To make this possible you generally need two things:

an idea of the resource usage (i.e. the consumption of resources like CPU, memory, storage, etc)
the carbon intensity of the compute (i.e. how clean / dirty the energy is)

Looking at resource consumption

I’ve been doing a bit of work in this field so far, to figure out how to get per-process level energy usage figures on a host, by using tools like Scaphandre. This is a Rust binary that you can use to expose these figures in a form that can be scraped something like Prometheus and graphed in Grafana.

Scaphandre is interesting in that if you run it on physical hardware, it can expose numbers to any host virtual machines, so they can self report their share of energy usage.

I also know that Nomad itself exposes some resource usage figures, which I think are complementary to Scaphandre - if I know a machine is using say 120W of power, and I have 4 jobs running, and I know roughly what share of resources are allocated, I think I can use the two tools to start figuring out how I might attribute the energy draw in a machine to the jobs.

Looking at carbon intensity

I’ve worked with a couple of friends to make it possible to exposing some carbon intensity information about power in use too, with two go-lang packages we’ve been working on.

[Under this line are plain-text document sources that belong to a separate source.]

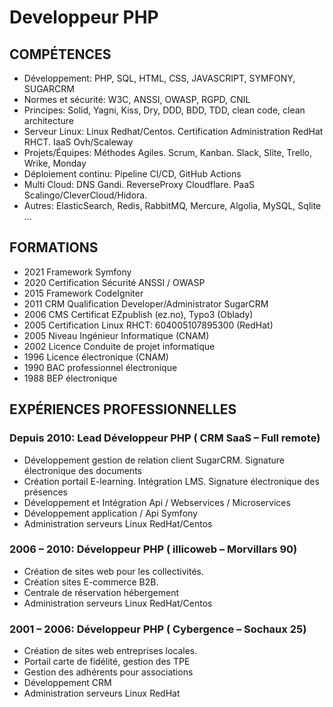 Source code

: # Developpeur PHP

## COMPÉTENCES

- Développement: PHP, SQL, HTML, CSS, JAVASCRIPT, SYMFONY, SUGARCRM
- Normes et sécurité: W3C, ANSSI, OWASP, RGPD, CNIL
- Principes: Solid, Yagni, Kiss, Dry, DDD, BDD, TDD, clean code, clean architecture
- Serveur Linux: Linux Redhat/Centos. Certification Administration RedHat RHCT. IaaS Ovh/Scaleway
- Projets/Équipes: Méthodes Agiles. Scrum, Kanban. Slack, Slite, Trello, Wrike, Monday 
- Déploiement continu: Pipeline CI/CD, GitHub Actions
- Multi Cloud: DNS Gandi. ReverseProxy Cloudflare. PaaS Scalingo/CleverCloud/Hidora.
- Autres: ElasticSearch, Redis, RabbitMQ, Mercure, Algolia, MySQL, Sqlite ...

## FORMATIONS

- 2021 Framework Symfony
- 2020 Certification Sécurité ANSSI / OWASP
- 2015 Framework CodeIgniter
- 2011 CRM Qualification Developer/Administrator SugarCRM
- 2006 CMS Certificat EZpublish (ez.no), Typo3 (Oblady)
- 2005 Certification Linux RHCT: 604005107895300 (RedHat)
- 2005 Niveau Ingénieur Informatique (CNAM)
- 2002 Licence Conduite de projet informatique
- 1996 Licence électronique (CNAM)
- 1990 BAC professionnel électronique
- 1988 BEP électronique

## EXPÉRIENCES PROFESSIONNELLES

### Depuis 2010: Lead Développeur PHP ( CRM SaaS – Full remote)
- Développement gestion de relation client SugarCRM. Signature électronique des documents
- Création portail E-learning. Intégration LMS. Signature électronique des présences
- Développement et Intégration Api / Webservices / Microservices
- Développement application / Api Symfony
- Administration serveurs Linux RedHat/Centos

### 2006 – 2010: Développeur PHP ( illicoweb – Morvillars 90)
- Création de sites web pour les collectivités.
- Création sites E-commerce B2B. 
- Centrale de réservation hébergement
- Administration serveurs Linux RedHat/Centos

### 2001 – 2006: Développeur PHP ( Cybergence – Sochaux 25)
- Création de sites web entreprises locales. 
- Portail carte de fidélité, gestion des TPE
- Gestion des adhérents pour associations
- Développement CRM 
- Administration serveurs Linux RedHat
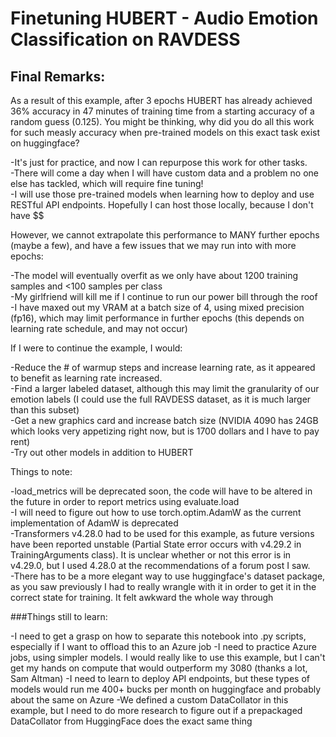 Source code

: # Finetuning HUBERT - Audio Emotion Classification on RAVDESS

## Final Remarks:

As a result of this example, after 3 epochs HUBERT has already achieved 36% accuracy in 47 minutes of training time from a starting accuracy of a random guess (0.125). You might be thinking, why did you do all this work for such measly accuracy when pre-trained models on this exact task exist on huggingface?

  -It's just for practice, and now I can repurpose this work for other tasks.  
  -There will come a day when I will have custom data and a problem no one else has tackled, which will require fine tuning!  
  -I will use those pre-trained models when learning how to deploy and use RESTful API endpoints.  Hopefully I can host those locally, because I don't have $$  

However, we cannot extrapolate this performance to MANY further epochs (maybe a few), and have a few issues that we may run into with more epochs:

  -The model will eventually overfit as we only have about 1200 training samples and <100 samples per class  
  -My girlfriend will kill me if I continue to run our power bill through the roof  
  -I have maxed out my VRAM at a batch size of 4, using mixed precision (fp16), which may limit performance in further epochs (this depends on learning rate schedule, and may not occur)

If I were to continue the example, I would:

  -Reduce the # of warmup steps and increase learning rate, as it appeared to benefit as learning rate increased.  
  -Find a larger labeled dataset, although this may limit the granularity of our emotion labels (I could use the full RAVDESS dataset, as it is much larger than this subset)  
  -Get a new graphics card and increase batch size (NVIDIA 4090 has 24GB which looks very appetizing right now, but is 1700 dollars and I have to pay rent)  
  -Try out other models in addition to HUBERT

Things to note:

  -load_metrics will be deprecated soon, the code will have to be altered in the future in order to report metrics using evaluate.load  
  -I will need to figure out how to use torch.optim.AdamW as the current implementation of AdamW is deprecated  
  -Transformers v4.28.0 had to be used for this example, as future versions have been reported unstable (Partial State error occurs with v4.29.2 in TrainingArguments class).  It is unclear whether or not this error is in v4.29.0, but I used 4.28.0 at the recommendations of a forum post I saw.  
  -There has to be a more elegant way to use huggingface's dataset package, as you saw previously I had to really wrangle with it in order to get it in the correct state for training.  It felt awkward the whole way through

###Things still to learn:

  -I need to get a grasp on how to separate this notebook into .py scripts, especially if I want to offload this to an Azure job
  -I need to practice Azure jobs, using simpler models.  I would really like to use this example, but I can't get my hands on compute that would outperform my 3080 (thanks a lot, Sam Altman)
  -I need to learn to deploy API endpoints, but these types of models would run me 400+ bucks per month on huggingface and probably about the same on Azure
  -We defined a custom DataCollator in this example, but I need to do more research to figure out if a prepackaged DataCollator from HuggingFace does the exact same thing
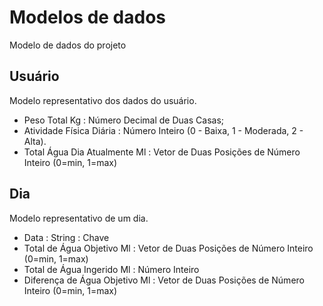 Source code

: # Modelos de dados

Modelo de dados do projeto

## Usuário

Modelo representativo dos dados do usuário.

- Peso Total Kg : Número Decimal de Duas Casas;
- Atividade Física Diária : Número Inteiro (0 - Baixa, 1 - Moderada, 2 - Alta).
- Total Água Dia Atualmente Ml : Vetor de Duas Posições de Número Inteiro (0=min, 1=max)


## Dia
Modelo representativo de um dia.

- Data : String : Chave
- Total de Água Objetivo Ml : Vetor de Duas Posições de Número Inteiro (0=min, 1=max)
- Total de Água Ingerido Ml : Número Inteiro
- Diferença de Água Objetivo Ml : Vetor de Duas Posições de Número Inteiro (0=min, 1=max)
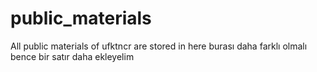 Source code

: # public_materials
All public materials of ufktncr are stored in here
burası daha farklı olmalı bence
bir satır daha ekleyelim
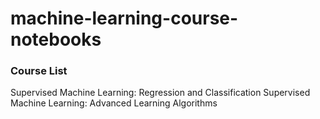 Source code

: # machine-learning-course-notebooks

### Course List

Supervised Machine Learning: Regression and Classification
Supervised Machine Learning: Advanced Learning Algorithms

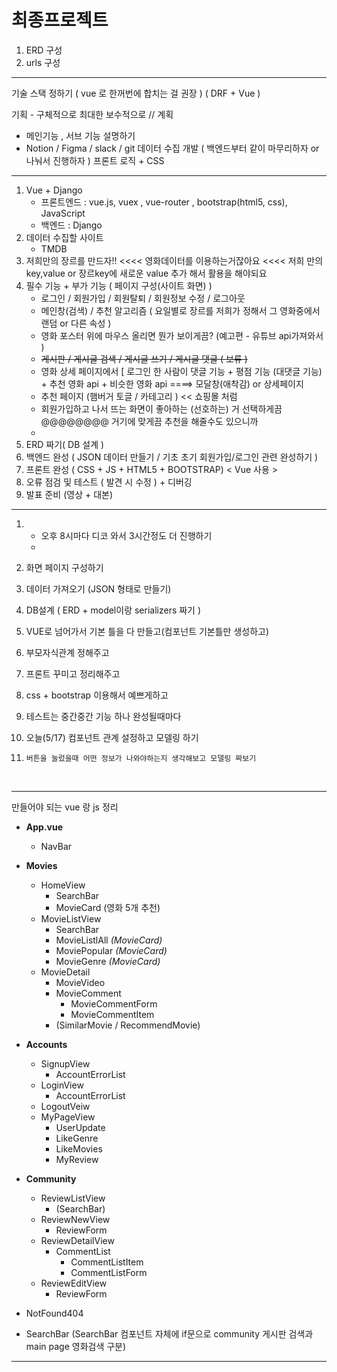 # 최종프로젝트 

1. ERD 구성
2. urls 구성

--------------------------------------------------------------------
기술 스택 정하기 ( vue 로 한꺼번에 합치는 걸 권장 ) ( DRF + Vue )

기획 - 구체적으로 최대한 보수적으로 // 계획 

- 메인기능 , 서브 기능 설명하기
- Notion / Figma / slack / git 
데이터 수집
개발 ( 백엔드부터 같이 마무리하자 or 나눠서 진행하자 )
프론트 로직 + CSS 

---------------------



1. Vue + Django 
   - 프론트엔드 : vue.js, vuex , vue-router , bootstrap(html5, css), JavaScript
   - 백엔드 : Django 
2. 데이터 수집할 사이트 
   - TMDB 
3. 저희만의 장르를 만드자!! <<<< 영화데이터를 이용하는거잖아요 <<<< 저희 만의 key,value or 장르key에 새로운 value 추가 해서 활용을 해야되요 
4. 필수 기능 + 부가 기능 ( 페이지 구성(사이트 화면) )
   - 로그인 / 회원가입 / 회원탈퇴 / 회원정보 수정 / 로그아웃 
   - 메인창(검색) / 추천 알고리즘 ( 요일별로 장르를 저희가 정해서 그 영화중에서 랜덤 or 다른 속성 )
   - 영화 포스터 위에 마우스 올리면 뭔가 보이게끔? (예고편 - 유튜브 api가져와서 )
   - ~~게시판 / 게시글 검색 / 게시글 쓰기 / 게시글 댓글 ( 보류 )~~
   - 영화 상세 페이지에서 [ 로그인 한 사람이 댓글 기능 + 평점 기능  (대댓글 기능) + 추천 영화 api + 비슷한 영화 api  ====> 모달창(애착감) or 상세페이지  
   - 추천 페이지 (햄버거 토글 / 카테고리 ) << 쇼핑몰 처럼 
   - 회원가입하고 나서 뜨는 화면이 좋아하는 (선호하는) 거 선택하게끔 @@@@@@@@ 거기에 맞게끔 추천을 해줄수도 있으니까
   - 
5. ERD 짜기( DB 설계 )
6. 백엔드 완성 ( JSON 데이터 만들기 / 기초 초기 회원가입/로그인 관련 완성하기 )
7. 프론트 완성 ( CSS + JS + HTML5 + BOOTSTRAP) < Vue 사용 >
8. 오류 점검 및 테스트 ( 발견 시 수정 )  + 디버깅 
9.  발표 준비 (영상 + 대본)

---------------------------------------------------------------------------------------------------------------------

1. - 오후 8시마다 디코 와서 3시간정도 더 진행하기 
   - 

1. 화면 페이지 구성하기

2. 데이터 가져오기 (JSON 형태로 만들기)

3. DB설계 ( ERD + model이랑 serializers 짜기 )

4. VUE로 넘어가서 기본 틀을 다 만들고(컴포넌트 기본틀만 생성하고)

5. 부모자식관계 정해주고

6. 프론트 꾸미고 정리해주고

7. css + bootstrap 이용해서 예쁘게하고

8. 테스트는 중간중간 기능 하나 완성될때마다 

9.  오늘(5/17)  컴포넌트 관계 설정하고 모델링 하기

10.  `버튼을 눌렀을때 어떤 정보가 나와야하는지 생각해보고 모델링 짜보기`

​    

-----------------------------------------------------------------

만들어야 되는 vue 랑 js 정리

- **App.vue**
  - NavBar

- **Movies**
  - HomeView
    - SearchBar
    - MovieCard (영화 5개 추천)
  - MovieListView
    - SearchBar
    - MovieListlAll *(MovieCard)*
    - MoviePopular *(MovieCard)*
    - MovieGenre *(MovieCard)*
  - MovieDetail
    - MovieVideo
    - MovieComment
      - MovieCommentForm
      - MovieCommentItem
    - (SimilarMovie / RecommendMovie)
- **Accounts**
  - SignupView
    - AccountErrorList
  - LoginView
    - AccountErrorList
  - LogoutVeiw
  - MyPageView
    - UserUpdate
    - LikeGenre
    - LikeMovies
    - MyReview
- **Community**
  - ReviewListView
    - (SearchBar)
  - ReviewNewView
    - ReviewForm
  - ReviewDetailView
    - CommentList
      - CommentListItem 
      - CommentListForm
  - ReviewEditView
    - ReviewForm
- NotFound404

- SearchBar (SearchBar 컴포넌트 자체에 if문으로 community 게시판 검색과 main page 영화검색 구분)


-------------------------------------------------------

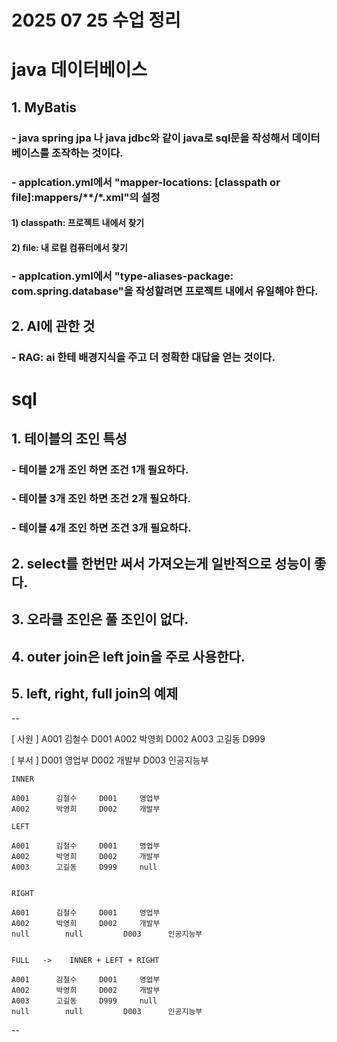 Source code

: # 2025 07 25 수업 정리
# java 데이터베이스
## 1. MyBatis
### - java spring jpa 나 java jdbc와 같이 java로 sql문을 작성해서 데이터베이스를 조작하는 것이다.
### - applcation.yml에서 "mapper-locations: [classpath or file]:mappers/**/*.xml"의 설정
#### 1) classpath: 프로젝트 내에서 찾기
#### 2) file: 내 로컬 컴퓨터에서 찾기
### - applcation.yml에서 "type-aliases-package: com.spring.database"을 작성할려면 프로젝트 내에서 유일해야 한다.
## 2. AI에 관한 것
### - RAG: ai 한테 배경지식을 주고 더 정확한 대답을 얻는 것이다.

# sql
## 1. 테이블의 조인 특성
### - 테이블 2개 조인 하면 조건 1개 필요하다.
### - 테이블 3개 조인 하면 조건 2개 필요하다.
### - 테이블 4개 조인 하면 조건 3개 필요하다.
## 2. select를 한번만 써서 가져오는게 일반적으로 성능이 좋다.
## 3. 오라클 조인은 풀 조인이 없다.
## 4. outer join은 left join을 주로 사용한다.
## 5. left, right, full join의 예제
--


   [ 사원 ]
    A001      김철수     D001
    A002      박영희     D002
    A003      고길동     D999


   [ 부서 ]
   D001    영업부
   D002    개발부
   D003    인공지능부

    INNER 

    A001      김철수     D001     영업부
    A002      박영희     D002     개발부

    LEFT 

    A001      김철수     D001     영업부
    A002      박영희     D002     개발부
    A003      고길동     D999     null


    RIGHT 

    A001      김철수     D001     영업부
    A002      박영희     D002     개발부
    null        null         D003      인공지능부


    FULL   ->    INNER + LEFT + RIGHT 

    A001      김철수     D001     영업부
    A002      박영희     D002     개발부
    A003      고길동     D999     null
    null        null         D003      인공지능부


--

The first is a lowish level wrapper around querying common sources to work out how clean electricity in use is, depending on where you are in the world, and what time of day it is:

The second is a exporter for prometheus so you can combine it with usage data as mentioned above.

You can see us trying to figure out how to make these ideas work with Nomads concepts below, but none of us are that experienced with using Nomad, so I suspect we’re missing a bunch of obvious stuff.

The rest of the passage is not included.